Question

Dakarai wrote the system of linear equations below. 7x+8y=28 and -3x+9y=-24 Dakarai then wrote the coefficient Matrix that represented this system. Which Matrix could she have written?
7 8
-3 9

7 -3
8 9

7 8 28
-3 9 -24

7 -3 28
8 9 -24

Answer 1

The system of linear equations $a_1x+b_1y=c_1\\a_2x+b_2y=c_2$

can be represented in the form of the Matrix as $AX=B$

Where $A=\begin{pmatrix} a_1 &b_1 \\a_2 &b_2 \end{pmatrix}\\X=\begin{pmatrix} x\\y \\\end{pmatrix}\\ B=\begin{pmatrix} c_1\\c_2 \\\end{pmatrix}$

The matrix A is called the coefficient matrix of the system of linear equations.

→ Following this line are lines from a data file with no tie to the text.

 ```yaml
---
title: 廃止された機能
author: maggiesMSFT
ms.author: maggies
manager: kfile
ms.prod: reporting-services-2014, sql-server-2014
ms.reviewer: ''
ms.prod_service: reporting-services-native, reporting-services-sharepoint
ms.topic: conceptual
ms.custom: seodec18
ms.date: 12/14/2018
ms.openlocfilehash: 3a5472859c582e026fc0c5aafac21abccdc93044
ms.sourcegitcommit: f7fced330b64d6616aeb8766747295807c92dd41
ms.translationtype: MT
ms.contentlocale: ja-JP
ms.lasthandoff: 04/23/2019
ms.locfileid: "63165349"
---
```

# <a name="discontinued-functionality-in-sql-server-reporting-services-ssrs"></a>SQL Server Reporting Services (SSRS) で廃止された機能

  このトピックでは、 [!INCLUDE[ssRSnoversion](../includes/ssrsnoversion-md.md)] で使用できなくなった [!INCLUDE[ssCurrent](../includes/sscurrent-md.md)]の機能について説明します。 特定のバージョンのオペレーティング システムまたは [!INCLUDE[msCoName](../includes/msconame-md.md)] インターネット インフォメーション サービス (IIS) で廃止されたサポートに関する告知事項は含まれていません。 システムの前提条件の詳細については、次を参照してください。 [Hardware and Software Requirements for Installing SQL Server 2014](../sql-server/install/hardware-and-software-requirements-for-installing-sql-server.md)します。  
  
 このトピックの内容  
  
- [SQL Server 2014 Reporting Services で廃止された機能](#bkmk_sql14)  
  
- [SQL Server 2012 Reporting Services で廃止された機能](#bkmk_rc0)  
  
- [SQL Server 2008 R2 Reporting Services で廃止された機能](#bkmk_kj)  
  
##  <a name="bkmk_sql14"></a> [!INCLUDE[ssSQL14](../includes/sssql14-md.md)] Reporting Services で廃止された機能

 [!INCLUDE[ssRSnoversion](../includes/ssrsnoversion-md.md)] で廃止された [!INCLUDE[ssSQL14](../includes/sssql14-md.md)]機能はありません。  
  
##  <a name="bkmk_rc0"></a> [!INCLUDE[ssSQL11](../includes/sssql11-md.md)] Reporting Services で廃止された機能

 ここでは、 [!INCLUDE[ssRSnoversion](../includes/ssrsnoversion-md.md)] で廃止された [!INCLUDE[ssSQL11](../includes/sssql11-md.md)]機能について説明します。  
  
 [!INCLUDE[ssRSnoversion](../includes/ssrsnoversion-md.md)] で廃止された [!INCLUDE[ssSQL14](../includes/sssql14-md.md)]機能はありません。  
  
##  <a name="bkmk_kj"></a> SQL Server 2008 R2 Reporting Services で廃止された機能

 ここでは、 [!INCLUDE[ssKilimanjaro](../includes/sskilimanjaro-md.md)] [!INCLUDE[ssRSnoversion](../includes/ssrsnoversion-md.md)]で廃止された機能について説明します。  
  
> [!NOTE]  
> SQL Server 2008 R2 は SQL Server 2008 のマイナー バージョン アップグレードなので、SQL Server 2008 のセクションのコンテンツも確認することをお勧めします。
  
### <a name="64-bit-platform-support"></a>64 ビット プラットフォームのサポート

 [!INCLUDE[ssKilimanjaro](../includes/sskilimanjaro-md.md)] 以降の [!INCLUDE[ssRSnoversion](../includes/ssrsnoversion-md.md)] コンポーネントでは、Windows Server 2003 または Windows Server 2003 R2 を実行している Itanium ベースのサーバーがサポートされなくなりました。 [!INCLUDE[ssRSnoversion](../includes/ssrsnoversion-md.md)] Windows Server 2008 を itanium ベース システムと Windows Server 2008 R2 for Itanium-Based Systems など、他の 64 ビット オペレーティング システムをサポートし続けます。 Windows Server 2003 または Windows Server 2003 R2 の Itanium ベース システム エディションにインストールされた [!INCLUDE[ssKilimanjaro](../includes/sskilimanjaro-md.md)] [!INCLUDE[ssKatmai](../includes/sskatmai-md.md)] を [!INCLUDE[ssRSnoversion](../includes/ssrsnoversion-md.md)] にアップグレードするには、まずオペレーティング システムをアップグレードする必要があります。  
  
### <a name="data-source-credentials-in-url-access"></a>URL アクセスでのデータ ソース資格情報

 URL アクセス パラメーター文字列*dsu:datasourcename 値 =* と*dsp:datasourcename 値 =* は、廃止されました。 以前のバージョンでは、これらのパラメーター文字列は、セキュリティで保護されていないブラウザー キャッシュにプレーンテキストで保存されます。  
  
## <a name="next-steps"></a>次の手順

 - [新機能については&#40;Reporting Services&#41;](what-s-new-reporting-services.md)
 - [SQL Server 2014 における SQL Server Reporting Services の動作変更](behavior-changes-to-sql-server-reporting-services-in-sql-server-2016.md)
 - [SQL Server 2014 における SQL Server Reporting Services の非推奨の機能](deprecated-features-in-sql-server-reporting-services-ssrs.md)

Here the given system of linear equation as:

$7x+8y=28 \\ -3x+9y=-24$

The matrix form of the given system of equation as

$A=\begin{pmatrix} 7 &8 \\-3 &9 \end{pmatrix}\\B=\begin{pmatrix} 28\\-24 \\\end{pmatrix}\\X=\begin{pmatrix} x\\y \\\end{pmatrix}$

The coefficient matrix of A is $A=\begin{pmatrix} 7 &8 \\-3 &9 \end{pmatrix}$